Follow the prerequisites in the Text-to-Speech guide. And set the following environmental variables:

  • CHAT_COMPLETION_BASE_URL to the base URL of an OpenAI API compatible endpoint | Config
  • CHAT_COMPLETION_MODEL to the name of the model you'd like to use. | Config
  • CHAT_COMPLETION_API_KEY if the API you are using requires authentication | Config

Ollama example:

export CHAT_COMPLETION_BASE_URL=http://localhost:11434
export CHAT_COMPLETION_MODEL=llama3.2:1

OpenAI example:

export CHAT_COMPLETION_BASE_URL=https://api.openai.com/v1
export CHAT_COMPLETION_MODEL=gpt-4o-mini
export CHAT_COMPLETION_API_KEY=sk-xxx

How does it work?

speaches acts as a proxy between the client and the OpenAI compatible API. It receives the user's input audio message, transcribes it, and replaces the input audio with a transcription that a regular LLM can understand. The request is then proxied to the provided endpoint, the response is transcribed back to audio, and returned to the client. Below is the flow of the process for non-streaming text + audio in → text + audio out:

  • Receive the messages containing audio inputs
[
  {
    "role": "user",
    "content": [
      {
        "type": "text",
        "text": "What is in this recording?"
      },
      {
        "type": "input_audio",
        "input_audio": {
          "data": "<bytes omitted>",
          "format": "wav"
        }
      }
    ]
  }
]
  • Transcribe the audio (POST /v1/audio/transcriptions) and replace the input audio with the transcription
[
  {
    "role": "user",
    "content": [
      {
        "type": "text",
        "text": "What is in this recording?"
      },
      {
        "type": "text",
        "text": "Hello World!"
      }
    ]
  }
]
  • Proxy the request to the OpenAI compatible API specified in the environmental variables and receive the response
[
  {
    "role": "assistant",
    "content": [
      {
        "type": "text",
        "text": "The recording says Hello World!."
      }
    ]
  }
]
  • Transcribe the response and replace the text with the audio (POST /v1/audio/speech).

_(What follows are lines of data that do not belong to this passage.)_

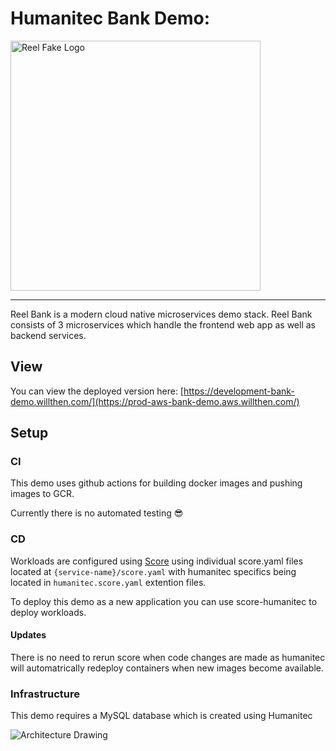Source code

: # Humanitec Bank Demo:

<img src="assets/logo-color.png" alt="Reel Fake Logo" height="400"/>

---

Reel Bank is a modern cloud native microservices demo stack. Reel Bank consists of 3 microservices which handle the frontend web app as well as backend services. 

## View

You can view the deployed version here: [https://development-bank-demo.willthen.com/](https://prod-aws-bank-demo.aws.willthen.com/)

## Setup

### CI

This demo uses github actions for building docker images and pushing images to GCR.

Currently there is no automated testing 😎

### CD

Workloads are configured using [Score](https://score.dev) using individual score.yaml files located at `{service-name}/score.yaml` with humanitec specifics being located in `humanitec.score.yaml` extention files.

To deploy this demo as a new application you can use score-humanitec to deploy workloads.

#### Updates

There is no need to rerun score when code changes are made as humanitec will automatrically redeploy containers when new images become available.

### Infrastructure

This demo requires a MySQL database which is created using Humanitec

<img src="./architecture.png" alt="Architecture Drawing">
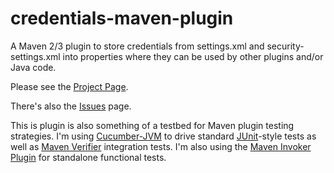 # credentials-maven-plugin

A Maven 2/3 plugin to store credentials from settings.xml and security-settings.xml into properties where they can be used by other plugins and/or Java code.

Please see the [Project Page](http://genthaler.github.com/credentials-maven-plugin).

There's also the [Issues](https://github.com/genthaler/credentials-maven-plugin/issues) page.

This is plugin is also something of a testbed for Maven plugin testing strategies. I'm using [Cucumber-JVM](https://github.com/cucumber/cucumber-jvm) to drive standard [JUnit](http://junit.org)-style tests as well as [Maven Verifier](http://maven.apache.org/shared/maven-verifier) integration tests. I'm also using the [Maven Invoker Plugin](http://maven.apache.org/plugins/maven-invoker-plugin) for standalone functional tests.

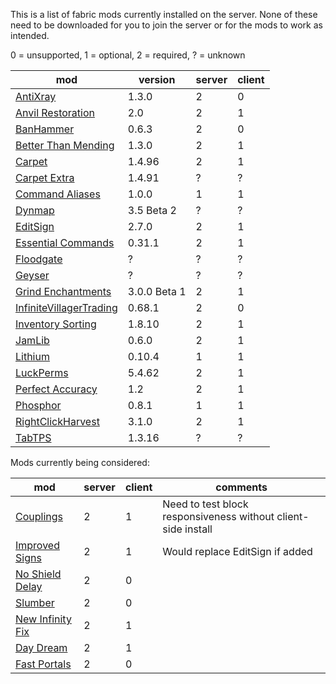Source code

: This is a list of fabric mods currently installed on the server. None of these need to be downloaded for you to join the server or for the mods to work as intended.

0 = unsupported, 1 = optional, 2 = required, ? = unknown

| mod | version | server | client |
| --- | --- | --- | --- |
| [AntiXray](https://modrinth.com/mod/anti-xray) | 1.3.0 | 2 | 0 |
| [Anvil Restoration](https://modrinth.com/mod/anvil-restoration) | 2.0 | 2 | 1 |
| [BanHammer](https://modrinth.com/mod/banhammer) | 0.6.3 | 2 | 0 |
| [Better Than Mending](https://modrinth.com/mod/better-than-mending) | 1.3.0 | 2 | 1 |
| [Carpet](https://modrinth.com/mod/carpet) | 1.4.96 | 2 | 1 |
| [Carpet Extra](https://github.com/gnembon/carpet-extra) | 1.4.91 | ? | ? |
| [Command Aliases](https://modrinth.com/mod/commandaliases) | 1.0.0 | 1 | 1 |
| [Dynmap](https://www.curseforge.com/minecraft/mc-mods/dynmapforge) | 3.5 Beta 2 | ? | ? |
| [EditSign](https://modrinth.com/mod/editsign) | 2.7.0 | 2 | 1 |
| [Essential Commands](https://modrinth.com/mod/essential-commands) | 0.31.1 | 2 | 1 |
| [Floodgate](https://github.com/GeyserMC/Floodgate/) | ? | ? | ? |
| [Geyser](https://geysermc.org/) | ? | ? | ? |
| [Grind Enchantments](https://modrinth.com/mod/grind-enchantments) |  3.0.0 Beta 1 | 2 | 1 |
| [InfiniteVillagerTrading](https://modrinth.com/mod/infinitevillagertrading) |  0.68.1 | 2 | 0 |
| [Inventory Sorting](https://modrinth.com/mod/inventory-sorting) | 1.8.10 | 2 | 1 |
| [JamLib](https://modrinth.com/mod/jamlib) | 0.6.0 | 2 | 1 |
| [Lithium](https://modrinth.com/mod/lithium) | 0.10.4 | 1 | 1 |
| [LuckPerms](https://luckperms.net/) | 5.4.62 | 2 | 1 |
| [Perfect Accuracy](https://modrinth.com/mod/perfect-accuracy) | 1.2 | 2 | 1 |
| [Phosphor](https://modrinth.com/mod/phosphor) | 0.8.1 | 1 | 1 |
| [RightClickHarvest](https://modrinth.com/mod/rightclickharvest) | 3.1.0 | 2 | 1 |
| [TabTPS](https://modrinth.com/plugin/tabtps) | 1.3.16 | ? | ? |

Mods currently being considered:

| mod | server | client | comments |
| --- | --- | --- | --- |
| [Couplings](https://modrinth.com/mod/couplings) | 2 | 1 | Need to test block responsiveness without client-side install |
| [Improved Signs](https://modrinth.com/mod/improved-signs) | 2 | 1 | Would replace EditSign if added |
| [No Shield Delay](https://modrinth.com/mod/no-shield-delay) | 2 | 0 | |
| [Slumber](https://modrinth.com/mod/slumber) | 2 | 0 | |
| [New Infinity Fix](https://modrinth.com/mod/new-infinity-fix) | 2 | 1 | |
| [Day Dream](https://modrinth.com/mod/day-dream) | 2 | 1 | |
| [Fast Portals](https://modrinth.com/mod/fast-portals) | 2 | 0 | |
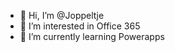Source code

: - 👋 Hi, I’m @Joppeltje
- 👀 I’m interested in Office 365
- 🌱 I’m currently learning Powerapps


<!---
Joppeltje/Joppeltje is a ✨ special ✨ repository because its `README.md` (this file) appears on your GitHub profile.
You can click the Preview link to take a look at your changes.
--->
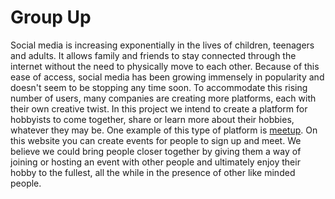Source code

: # Group Up
Social media is increasing exponentially in the lives of children, teenagers and adults. It allows family and friends to stay connected through the internet without the need to physically move to each other. Because of this ease of access, social media has been growing immensely in popularity and doesn't seem to be stopping any time soon. To accommodate this rising number of users, many companies are creating more platforms, each with their own creative twist. In this project we intend to create a platform for hobbyists to come together, share or learn more about their hobbies, whatever they may be. One example of this type of platform is [meetup](https://www.meetup.com)​. On this website you can create events for people to sign up and meet. 
We believe we could bring people closer together by giving them a way of joining or hosting an event with other people and ultimately enjoy their hobby to the fullest, all the while in the presence of other like minded people. 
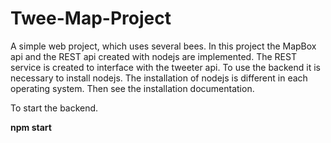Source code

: # Twee-Map-Project
A simple web project, which uses several bees. In this project the MapBox api and the REST api created with nodejs are implemented.
The REST service is created to interface with the tweeter api.
To use the backend it is necessary to install nodejs. 
The installation of nodejs is different in each operating system. Then see the installation documentation.

To start the backend. 

**npm start**
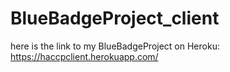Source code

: # BlueBadgeProject_client

here is the link to my BlueBadgeProject on Heroku:   https://haccpclient.herokuapp.com/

The audio is then returned to the client
[
  {
    "index": 0,
    "message": {
      "role": "assistant",
      "content": null,
      "refusal": null,
      "audio": {
        "id": "audio_abc123",
        "expires_at": 1729018505,
        "data": "<bytes omitted>",
        "transcript": "The recording says Hello World!."
      }
    },
    "finish_reason": "stop"
  }
]

Customization

The chat completion endpoint exposes additional parameters for customization. The following parameters are available:

  • transcription_model: The model to use for transcribing the audio.
  • speech_model: The model to use for generating the audio.

When using OpenAI's Python SDK the parameters can be set using extra_body parameter. For example:

openai_client.chat.completions.create(
        model="gpt-4o-mini",
        modalities=["text", "audio"],
        audio={"voice": "alloy", "format": "wav"},
        stream=False,
        messages=[
            {
                "role": "user",
                "content": [
                    {"type": "text", "text": "What is in this recording?"},
                    {"type": "input_audio", "input_audio": {"data": "<bytes ommitted>", "format": "wav"}},
                ],
            },
        ],
        extra_body={"transcription_model": "Systran/faster-whisper-tiny.en", "speech_model": "hexgrad/Kokoro-82M"}
    )

Limitations

  • User's input audio message are not cached. That means the user's input audio message will be transcribed each time it sent. This can be a performance issue when doing long multi-turn conversations.
  • Multiple choices (n > 1) are not supported

This features utilizes Text-to-Speech and Speech-to-Text features. Therefore, the limitations of those features apply here as well.